A CHECKLIST FOR TESTATORS WHO OWN FIREARMS AND ARE IN THE PROCESS OF DRAWING UP THEIR TESTAMENTARY WILLS

  • Accurately describe all firearms in your collection
  • Be sure to provide the executor or administrator of your estate with clear, comprehensive, and explicit instructions for disposing of your firearms, so that all Federal and State gun laws, as well as applicable local ordinances, are adhered to.
  • Determine whether each of your heirs to whom you wish to bequeath one or more firearms is eligible to own firearms generally, and, further, is eligible to possess the particular firearms you wish to bequeath to each heir.

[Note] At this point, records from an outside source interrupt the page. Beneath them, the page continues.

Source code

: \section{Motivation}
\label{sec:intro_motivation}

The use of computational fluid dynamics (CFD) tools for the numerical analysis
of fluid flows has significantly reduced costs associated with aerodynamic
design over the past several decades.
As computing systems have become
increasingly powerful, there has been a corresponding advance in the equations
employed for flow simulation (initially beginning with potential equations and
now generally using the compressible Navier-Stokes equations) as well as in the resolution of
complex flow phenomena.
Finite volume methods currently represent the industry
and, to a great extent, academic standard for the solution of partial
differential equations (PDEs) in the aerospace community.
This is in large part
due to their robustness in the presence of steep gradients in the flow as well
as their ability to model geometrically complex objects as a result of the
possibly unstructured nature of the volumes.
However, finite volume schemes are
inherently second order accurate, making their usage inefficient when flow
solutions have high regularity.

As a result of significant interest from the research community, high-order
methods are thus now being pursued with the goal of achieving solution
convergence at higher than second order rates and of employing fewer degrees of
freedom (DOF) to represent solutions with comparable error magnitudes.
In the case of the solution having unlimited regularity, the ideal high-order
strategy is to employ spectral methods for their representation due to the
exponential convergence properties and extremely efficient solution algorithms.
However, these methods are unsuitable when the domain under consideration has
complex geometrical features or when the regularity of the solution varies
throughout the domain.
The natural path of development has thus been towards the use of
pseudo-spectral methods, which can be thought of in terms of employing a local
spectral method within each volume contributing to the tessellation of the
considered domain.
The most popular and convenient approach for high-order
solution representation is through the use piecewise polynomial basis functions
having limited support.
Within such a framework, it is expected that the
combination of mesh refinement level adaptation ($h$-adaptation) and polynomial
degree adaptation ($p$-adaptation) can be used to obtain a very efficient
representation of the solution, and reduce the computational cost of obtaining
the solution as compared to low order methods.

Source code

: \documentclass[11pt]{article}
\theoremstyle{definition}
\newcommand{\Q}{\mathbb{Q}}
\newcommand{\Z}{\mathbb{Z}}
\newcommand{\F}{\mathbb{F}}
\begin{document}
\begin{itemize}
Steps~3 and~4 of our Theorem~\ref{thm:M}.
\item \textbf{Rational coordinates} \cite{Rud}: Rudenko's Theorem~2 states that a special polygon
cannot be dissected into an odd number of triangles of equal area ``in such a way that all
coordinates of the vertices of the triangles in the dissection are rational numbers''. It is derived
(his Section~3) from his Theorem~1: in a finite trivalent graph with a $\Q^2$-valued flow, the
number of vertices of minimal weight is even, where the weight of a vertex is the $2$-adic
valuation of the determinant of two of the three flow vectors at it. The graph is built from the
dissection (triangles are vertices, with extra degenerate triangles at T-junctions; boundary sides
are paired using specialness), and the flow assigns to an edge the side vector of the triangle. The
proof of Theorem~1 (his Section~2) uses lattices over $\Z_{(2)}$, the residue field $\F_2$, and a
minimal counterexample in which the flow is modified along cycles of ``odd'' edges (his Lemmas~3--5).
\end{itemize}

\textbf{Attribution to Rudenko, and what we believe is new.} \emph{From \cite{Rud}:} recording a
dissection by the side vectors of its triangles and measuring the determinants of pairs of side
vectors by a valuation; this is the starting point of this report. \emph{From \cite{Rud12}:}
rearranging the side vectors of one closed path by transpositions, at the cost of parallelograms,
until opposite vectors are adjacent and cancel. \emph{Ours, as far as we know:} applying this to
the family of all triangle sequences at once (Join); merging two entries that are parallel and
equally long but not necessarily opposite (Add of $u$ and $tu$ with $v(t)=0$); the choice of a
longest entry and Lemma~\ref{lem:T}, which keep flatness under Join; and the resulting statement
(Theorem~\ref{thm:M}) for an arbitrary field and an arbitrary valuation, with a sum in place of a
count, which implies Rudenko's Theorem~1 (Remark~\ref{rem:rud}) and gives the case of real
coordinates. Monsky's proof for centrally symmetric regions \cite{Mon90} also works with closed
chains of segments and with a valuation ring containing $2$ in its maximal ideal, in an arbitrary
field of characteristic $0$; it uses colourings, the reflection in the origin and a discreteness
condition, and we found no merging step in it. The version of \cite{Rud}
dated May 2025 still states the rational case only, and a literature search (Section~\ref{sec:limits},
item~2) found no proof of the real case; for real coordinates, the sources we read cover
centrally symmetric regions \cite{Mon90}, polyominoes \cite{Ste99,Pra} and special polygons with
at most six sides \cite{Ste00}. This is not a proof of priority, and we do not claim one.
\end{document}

  • Confirm that each of your heirs has the necessary pistol licenses and, where applicable, such as and namely, New York City, a valid long arm permit.
  • Do your heirs all live in New York? if not, what other State do one or more of your heirs live in, to whom you wish to bequeath one or more of your firearms?
  • Are you familiar with the laws of each jurisdiction in which you own and possess firearms and in which each of your heirs live to whom you wish to bequeath your firearms?
  • Are you familiar with the possible impact of Federal law on transfers of firearms to heirs. Little is said about the operation of Federal law. And we have not gotten into that here. But Federal Law as well as State law may have a decisive impact on the transfer of some or all of your firearms.
  • Are any of your firearms classified as ‘assault weapons’ under the law of the jurisdiction where your heir or heirs reside, if other than New York?
  • Do you own weapons that are classified as ‘machine guns?’ If so, you must definitely be familiar with Federal law as well as State law, concerning the transfer of those weapons to your heirs. There are specific eligibility requirements for ownership of and possession of fully automatic and selective fire weapons.
  • If you own guns defined as machine guns, do your heirs have the appropriate current and valid federal licenses that would allow them to take possession of machine guns?
  • Have you confirmed whether your heirs even wish to own and possess the particular firearm or firearms you wish to bequeath to them? You may presume, wrongly, that your heirs wish to take possession of your firearms. This is one type of property – unlike jewelry or expensive art or gold bullion or blue chip stocks or cash – where your presumption may be completely erroneous.
  • Suppose, at the time of your death, one or more of your heirs, to whom you wish to bequeath your firearms, is no longer eligible to possess firearms. Or, suppose New York gun laws change and eligible recipients of your firearms, at the time you made out your will, are no longer eligible to receive certain firearms. Have you made arrangements for an alternative disposition of your firearms in the event that one or more of your heirs, to whom you wish to bequeath your firearms, is no longer eligible to possess firearms at the time of your death because of changed circumstances in that person’s life or in the event of further yet more draconian changes in New York gun laws that make it impossible for an executor or administrator to lawfully transfer firearms to your heirs?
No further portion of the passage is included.